-- Opening Marker --

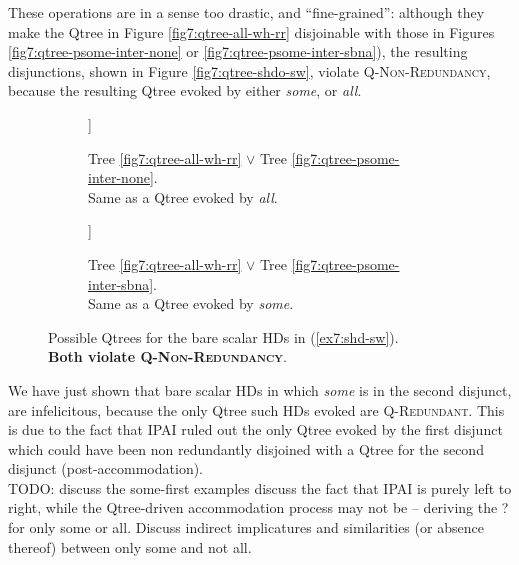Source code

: These operations are in a sense too drastic, and ``fine-grained'': although they make the Qtree in Figure \ref{fig7:qtree-all-wh-rr} disjoinable with those in Figures \ref{fig7:qtree-psome-inter-none} or \ref{fig7:qtree-psome-inter-sbna}), the resulting disjunctions, shown in Figure \ref{fig7:qtree-shdo-sw}, violate \textsc{Q-Non-Redundancy}, because the resulting Qtree evoked by either \textit{some}, or \textit{all}.

\begin{figure}[H]
	\centering
	\hfill
	\begin{subfigure}[b]{.45\linewidth}
		\centering
		\begin{forest}
			[CS[$\neg\exists$][{$\exists\wedge\neg\forall$}][\fbox{$\forall$}]]
		\end{forest}
		\caption[]{Tree \ref{fig7:qtree-all-wh-rr} $\vee$ Tree \ref{fig7:qtree-psome-inter-none}.\\Same as a Qtree evoked by \textit{all}. }\label{fig7:qtree-shd-sw1}
	\end{subfigure}
	\hfill
	\begin{subfigure}[b]{.45\linewidth}
		\centering
		\begin{forest}
			[CS[$\neg\exists$][\fbox{$\exists\wedge\neg\forall$}][\fbox{$\forall$}]]
		\end{forest}
		\caption[]{Tree \ref{fig7:qtree-all-wh-rr} $\vee$ Tree \ref{fig7:qtree-psome-inter-sbna}.\\Same as a Qtree evoked by \textit{some}.}\label{fig7:qtree-shd-sw2}
	\end{subfigure}
	\caption[]{Possible Qtrees for the bare scalar HDs in (\ref{ex7:shd-sw}).\\\textbf{Both violate \textsc{Q-Non-Redundancy}}.}\label{fig7:qtree-shd-sw}
\end{figure}

We have just shown that bare scalar HDs in which \textit{some} is in the second disjunct, are infelicitous, because the only Qtree such HDs evoked are \textsc{Q-Redundant}. This is due to the fact that IPAI ruled out the only Qtree evoked by the first disjunct which could have been non redundantly disjoined with a Qtree for the second disjunct (post-accommodation). \\


TODO: discuss the some-first examples
discuss the fact that IPAI is purely left to right, while the Qtree-driven accommodation process may not be -- deriving the ? for only some or all.
Discuss indirect implicatures and similarities (or absence thereof) between only some and not all.



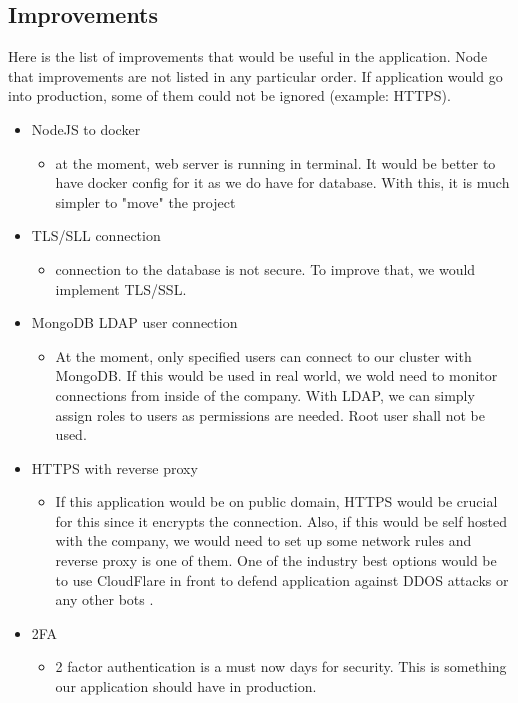  \subsection{Improvements}
  Here is the list of improvements that would be useful in the application. Node that improvements are not listed in any particular order. If application would go into production, some of them could not be ignored (example: HTTPS).
  
\begin{itemize}
  \item NodeJS to docker
  \begin{itemize}
    \item at the moment, web server is running in terminal. It would be better to have docker config for it as we do have for database. With this, it is much simpler to "move" the project
  \end{itemize}
  
  \item TLS/SLL connection
  \begin{itemize}
    \item connection to the database is not secure. To improve that, we would implement TLS/SSL.
  \end{itemize}
  
  \item MongoDB LDAP user connection
  \begin{itemize}
    \item At the moment, only specified users can connect to our cluster with MongoDB. If this would be used in real world, we wold need to monitor connections from inside of the company. With LDAP, we can simply assign roles to users as permissions are needed. Root user shall not be used.
  \end{itemize}

  \item HTTPS with reverse proxy
  \begin{itemize}
    \item If this application would be on public domain, HTTPS would be crucial for this since it encrypts the connection. Also, if this would be self hosted with the company, we would need to set up some network rules and reverse proxy is one of them. One of the industry best options would be to use CloudFlare in front to defend application against DDOS attacks or any other bots \parencite{web:Cloudflare}.  
  \end{itemize}
  
  \item 2FA
  \begin{itemize}
    \item 2 factor authentication is a must now days for security. This is something our application should have in production.
  \end{itemize}
  

\end{itemize}
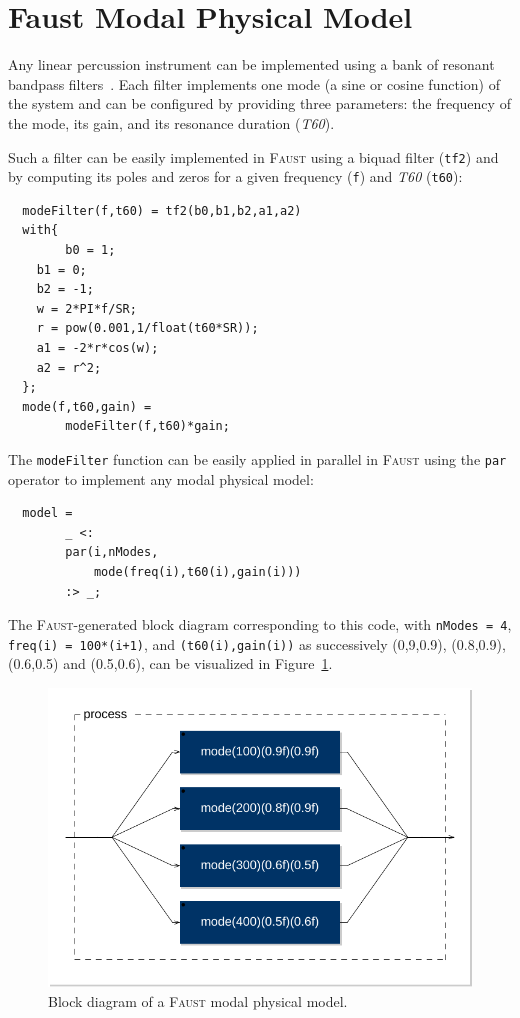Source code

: \documentclass[11pt,a4paper]{article}
\newcommand{\f}{\textsc{Faust}}
\begin{document}
\section{Faust Modal Physical Model}
\label{sec:model}

Any linear percussion instrument can be implemented using a bank of resonant bandpass filters~\cite{Smith2010}. Each filter implements one mode (a sine or cosine function) of the system and can be configured by providing three parameters: the frequency of the mode, its gain, and its resonance duration (\textit{T60}).

Such a filter can be easily implemented in \f{} using a biquad filter (\texttt{tf2}) and by computing its poles and zeros for a given frequency (\texttt{f}) and \textit{T60} (\texttt{t60}):

\begin{lstlisting}
  modeFilter(f,t60) = tf2(b0,b1,b2,a1,a2)
  with{
        b0 = 1;
	b1 = 0;
	b2 = -1;
	w = 2*PI*f/SR;
	r = pow(0.001,1/float(t60*SR));
	a1 = -2*r*cos(w);
	a2 = r^2;
  };
  mode(f,t60,gain) = 
        modeFilter(f,t60)*gain;
\end{lstlisting}

The \texttt{modeFilter} function can be easily applied in parallel in \f{} using the \texttt{par} operator to implement any modal physical model:

\begin{lstlisting}
  model = 
        _ <: 
        par(i,nModes,
            mode(freq(i),t60(i),gain(i)))
        :> _;
\end{lstlisting}

The \f{}-generated block diagram corresponding to this code, with \lstinline{nModes = 4}, \lstinline{freq(i) = 100*(i+1)}, and \lstinline{(t60(i),gain(i))} as successively (0,9,0.9), (0.8,0.9), (0.6,0.5) and (0.5,0.6), can be visualized in Figure~\ref{fig:modalModel}.

\begin{figure}[htbp]
 	\centering \includegraphics[width=\columnwidth]{pictures/modalModel}
	\caption{Block diagram of a \f{} modal physical model.}
	\label{fig:modalModel}
\end{figure}
\end{document}
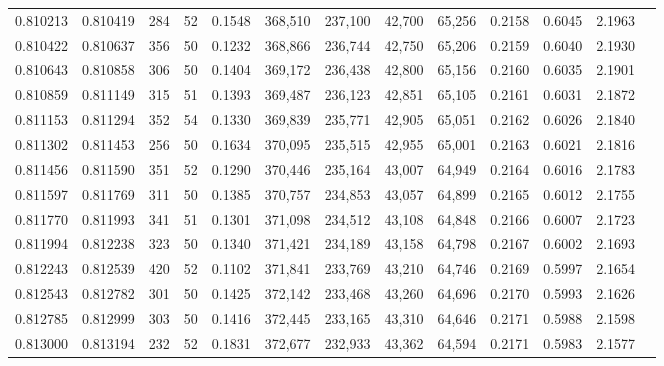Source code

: \begin{tabular}{rrrrrrrrrrrrr}
0.810213 & 0.810419 &   284 &  52 &                                     0.1548 & 368,510 & 237,100 &  42,700 &  65,256 & 0.2158 & 0.6045 & 2.1963 \\
0.810422 & 0.810637 &   356 &  50 &                                     0.1232 & 368,866 & 236,744 &  42,750 &  65,206 & 0.2159 & 0.6040 & 2.1930 \\
0.810643 & 0.810858 &   306 &  50 &                                     0.1404 & 369,172 & 236,438 &  42,800 &  65,156 & 0.2160 & 0.6035 & 2.1901 \\
0.810859 & 0.811149 &   315 &  51 &                                     0.1393 & 369,487 & 236,123 &  42,851 &  65,105 & 0.2161 & 0.6031 & 2.1872 \\
0.811153 & 0.811294 &   352 &  54 &                                     0.1330 & 369,839 & 235,771 &  42,905 &  65,051 & 0.2162 & 0.6026 & 2.1840 \\
0.811302 & 0.811453 &   256 &  50 &                                     0.1634 & 370,095 & 235,515 &  42,955 &  65,001 & 0.2163 & 0.6021 & 2.1816 \\
0.811456 & 0.811590 &   351 &  52 &                                     0.1290 & 370,446 & 235,164 &  43,007 &  64,949 & 0.2164 & 0.6016 & 2.1783 \\
0.811597 & 0.811769 &   311 &  50 &                                     0.1385 & 370,757 & 234,853 &  43,057 &  64,899 & 0.2165 & 0.6012 & 2.1755 \\
0.811770 & 0.811993 &   341 &  51 &                                     0.1301 & 371,098 & 234,512 &  43,108 &  64,848 & 0.2166 & 0.6007 & 2.1723 \\
0.811994 & 0.812238 &   323 &  50 &                                     0.1340 & 371,421 & 234,189 &  43,158 &  64,798 & 0.2167 & 0.6002 & 2.1693 \\
0.812243 & 0.812539 &   420 &  52 &                                     0.1102 & 371,841 & 233,769 &  43,210 &  64,746 & 0.2169 & 0.5997 & 2.1654 \\
0.812543 & 0.812782 &   301 &  50 &                                     0.1425 & 372,142 & 233,468 &  43,260 &  64,696 & 0.2170 & 0.5993 & 2.1626 \\
0.812785 & 0.812999 &   303 &  50 &                                     0.1416 & 372,445 & 233,165 &  43,310 &  64,646 & 0.2171 & 0.5988 & 2.1598 \\
0.813000 & 0.813194 &   232 &  52 &                                     0.1831 & 372,677 & 232,933 &  43,362 &  64,594 & 0.2171 & 0.5983 & 2.1577 \\

\end{tabular}
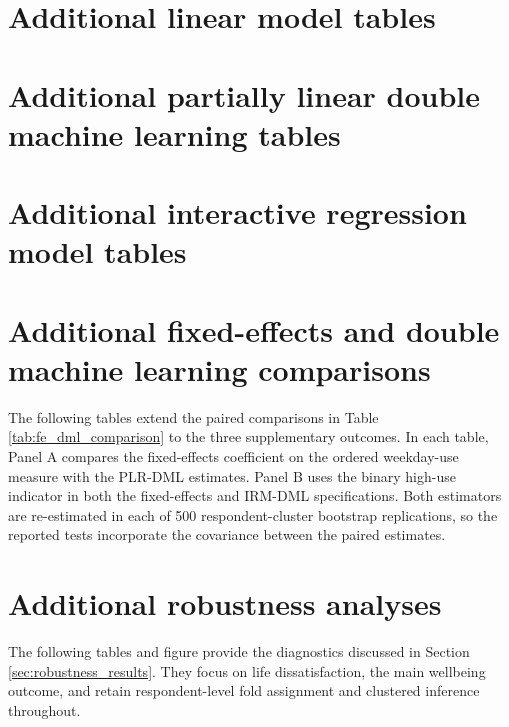 \documentclass[11pt,oneside,a4paper]{book}
\newcommand{\tocsection}[2]{%
  \section[#1]{#2}%
}
\begin{document}
\FloatBarrier
\tocsection{Additional Linear Model Tables}{Additional linear model tables}







\FloatBarrier
\tocsection{Additional Partially Linear Double Machine Learning Tables}{Additional partially linear double machine learning tables}







\FloatBarrier
\tocsection{Additional Interactive Regression Model Tables}{Additional interactive regression model tables}







\FloatBarrier
\tocsection{Additional Fixed-Effects and Double Machine Learning Comparisons}{Additional fixed-effects and double machine learning comparisons}

The following tables extend the paired comparisons in Table \ref{tab:fe_dml_comparison} to the three supplementary outcomes. In each table, Panel A compares the fixed-effects coefficient on the ordered weekday-use measure with the PLR-DML estimates. Panel B uses the binary high-use indicator in both the fixed-effects and IRM-DML specifications. Both estimators are re-estimated in each of 500 respondent-cluster bootstrap replications, so the reported tests incorporate the covariance between the paired estimates.







\FloatBarrier
\tocsection{Additional Robustness Analyses}{Additional robustness analyses}
\label{sec:additional_robustness}

The following tables and figure provide the diagnostics discussed in Section \ref{sec:robustness_results}. They focus on life dissatisfaction, the main wellbeing outcome, and retain respondent-level fold assignment and clustered inference throughout.
\end{document}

-- Closing Marker --

> _What to produce_: Only a number is expected here: the count of lines in the records above that include the word "database".

> _Task response_: 2